Rigoletto oubliable à Lyon

05/04/2022

Opéra, 30 mars

L’immense barre d’un grand ensemble berlinois occupe tout le rideau de scène, et reviendra périodiquement. Le motif est repris et varié sous forme de maquettes d’échelles différentes, complétées par quelques praticables, comme celui qui abrite l’alcôve du Duc de Mantoue. L’actualisation n’est pas spécialement agressive en soi, mais là s’arrête l’invention.

Le metteur en scène allemand Axel Ranisch n’a visiblement pas trouvé quoi d’autre à quoi se raccrocher, dans une production d’une désespérante pauvreté (on notera seulement que c’est Gilda, elle-même, qui se poignarde au final), sinon la projection de vidéos, sur un large écran descendu des cintres.

Y sont longuement exposées, en une histoire parallèle et malheureusement concurrente, les avatars et pérégrinations d’un amateur d’opéra, en quête d’enregistrements de l’œuvre qui berce ses rêves, entre autres aventures d’une lamentable vulgarité – y compris, pour faire bonne mesure, une misérable scène pornographique, pour le duo final du II (l’indisposition annoncée du comédien Heiko Pinkowski, collaborateur régulier d’Axel Ranisch, a épargné à cette représentation du 30 mars sa présence réelle en scène).

Pour le reste, après une soirée d’introduction plutôt mollement animée dans un bar-discothèque à machines à sous, qui représente la cour de Mantoue, rien, désespérément rien. Et sans non plus la moindre esquisse de direction d’acteurs, comme si Axel Ranisch, incapable de saisir personnages et action, s’était totalement désintéressé de la partition, constamment prise à contre-pied par les images incongrues et purement anecdotiques de la vidéo.

Difficile au plateau de tirer son épingle du jeu dans ces conditions, chacun opérant de son côté, avec des bonheurs inégaux. On saura gré à Dalibor Jenis de la probité de chant de son Rigoletto, très expressif et sans larmoiements, pauvre hère des banlieues, à cheveux longs et mal rasé, tristement vêtu d’un blouson sombre à capuche, plus profondément triste que vraiment drôle ou méchant ; à Stefan Cerny (en alternance avec Gianluca Buratto), pour la basse profonde bien en situation de son Sparafucile ; à la Maddalena de fort caractère, sinon de graves suffisants, d’Agata Schmidt.

On sera un peu plus réservé sur le Duc d’Enea Scala : de bon profil scénique, et d’une vaillance inlassable, bien projeté et articulé, mais qui, avec un timbre non sans nasalité, claironne sa partie sans assez de mesure, et sans descendre en dessous du mezzo forte.

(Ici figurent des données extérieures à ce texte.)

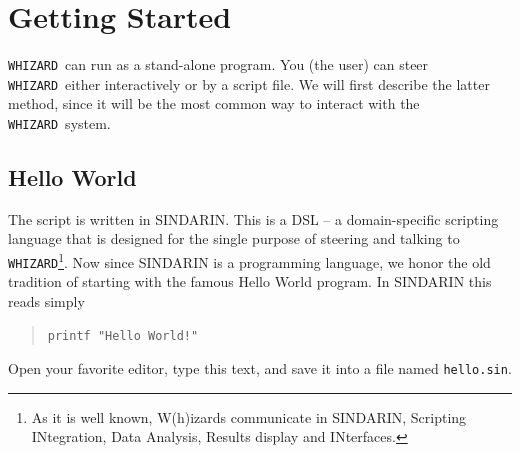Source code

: \documentclass[12pt]{book}
\newcommand{\whizard}{\texttt{WHIZARD}}
\begin{document}

\clearpage

\chapter{Getting Started}
\label{chap:start}

\whizard\ can run as a stand-alone program.  You (the user) can steer
\whizard\ either interactively or by a script file.  We will first
describe the latter method, since it will be the most common way to
interact with the \whizard\ system.

\section{Hello World}

The script is written in SINDARIN.  This is a DSL -- a domain-specific
scripting language that is designed for the single purpose of steering and
talking to \whizard\footnote{As it is well known, W(h)izards communicate in
  SINDARIN, Scripting INtegration, Data Analysis, Results display and
  INterfaces.}.  Now since SINDARIN is a programming language, we honor the old
tradition of starting with the famous Hello World program.  In SINDARIN this
reads simply


\begin{quote}
\begin{verbatim}
printf "Hello World!"
\end{verbatim}
\end{quote}
Open your favorite editor, type this text, and save it into a file
named \verb|hello.sin|.
\end{document}
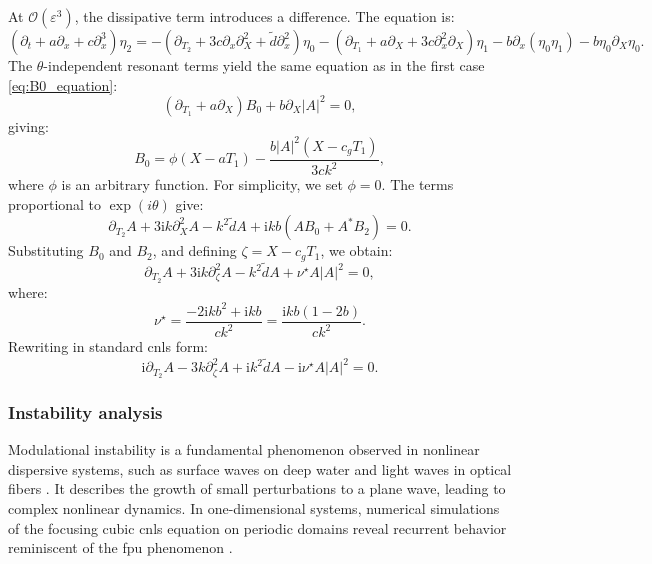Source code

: \documentclass[alpha-refs, 12pt]{wiley-article}
\renewcommand{\O}{\mathcal{O}}
\newcommand{\ui}{\mathrm{i}}
\newcommand{\eps}{\varepsilon}
\begin{document}
At $\O(\eps^3)$, the dissipative term introduces a difference. The equation is:
\begin{equation}\label{eq:third_order_intermediate}
  \left( \partial_t + a \partial_x + c \partial_x^3 \right) \eta_2 = - \left( \partial_{T_2} + 3 c \partial_x \partial_X^2 + \tilde{d} \partial_x^2 \right) \eta_0 - \left( \partial_{T_1} + a \partial_X + 3 c \partial_x^2 \partial_X \right) \eta_1 - b \partial_x ( \eta_0 \eta_1 ) - b \eta_0 \partial_X \eta_0.
\end{equation}
The $\theta$-independent resonant terms yield the same equation as in the first case \eqref{eq:B0_equation}:
\[
  \left( \partial_{T_1} + a \partial_X \right) B_0 + b \partial_X |A|^2 = 0,
\]
giving:
\[
  B_0 = \phi(X - a T_1) - \frac{b |A|^2 (X - c_g T_1)}{3 c k^2},
\]
where $\phi$ is an arbitrary function. For simplicity, we set $\phi = 0$. The terms proportional to $\exp(i \theta)$ give:
\begin{equation}\label{eq:resonant_theta_intermediate}
  \partial_{T_2} A + 3 \ui k \partial_X^2 A - k^2 \tilde{d} A + \ui k b \left( A B_0 + A^* B_2 \right) = 0.
\end{equation}
Substituting $B_0$ and $B_2$, and defining $\zeta = X - c_g T_1$, we obtain:
\begin{equation*}%
  \partial_{T_2} A + 3 \ui k \partial_\zeta^2 A - k^2 \tilde{d} A + \nu^\star A |A|^2 = 0,
\end{equation*}
where:
\[
  \nu^\star = \frac{-2 \ui k b^2 + \ui k b}{c k^2} = \frac{\ui k b (1 - 2 b)}{c k^2}.
\]
Rewriting in standard \acrshort{cnls} form:
\begin{equation}\label{eq:NLS_final_intermediate}
  \ui \partial_{T_2} A - 3 k \partial_\zeta^2 A + \ui k^2 \tilde{d} A - \ui \nu^\star A |A|^2 = 0.
\end{equation}

\subsubsection{Instability analysis}

Modulational instability is a fundamental phenomenon observed in nonlinear dispersive systems, such as surface waves on deep water \cite{Benjamin1967a, Yuen1975, Yuen1980, Remoissenet1996} and light waves in optical fibers \cite{Tai1986}. It describes the growth of small perturbations to a plane wave, leading to complex nonlinear dynamics. In one-dimensional systems, numerical simulations of the focusing cubic \acrfull{cnls} equation on periodic domains reveal recurrent behavior reminiscent of the \acrfull{fpu} phenomenon \cite{Fermi1955, Yuen1978, Hafizi1981}.
\end{document}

À côté de comprimari bien choisis et des toujours impeccables Chœurs de l’Opéra de Lyon, la reconnaissance ira d’abord à la Gilda de Nina Minasyan, qu’on avait laissée ici en Reine de Chemakha dans Le Coq d’or, en mai dernier. Après un début appliqué et prudent, on retrouve, avec le même émerveillement, ses impressionnants suraigus et ineffables pianissimi, pour la coda de « Caro nome », notamment. Avec toujours une séduisante présence, à laquelle une vraie mise en scène aurait pu donner plus de poids, seule pourtant à faire passer un soupçon d’émotion.

Comme toujours exubérant, mais d’une impeccable rigueur, Daniele Rustioni, au sortir de ses représentations new-yorkaises, en début d’année, où il sauvait une production non moins désastreuse (voir O. M. n° 179 p. 56 de février 2022), et qui doit accepter celle-ci, prévue d’abord sans lui, en 2020, nous offre l’autre lot de consolation, pour une soirée que l’on préfèrera rapidement oublier.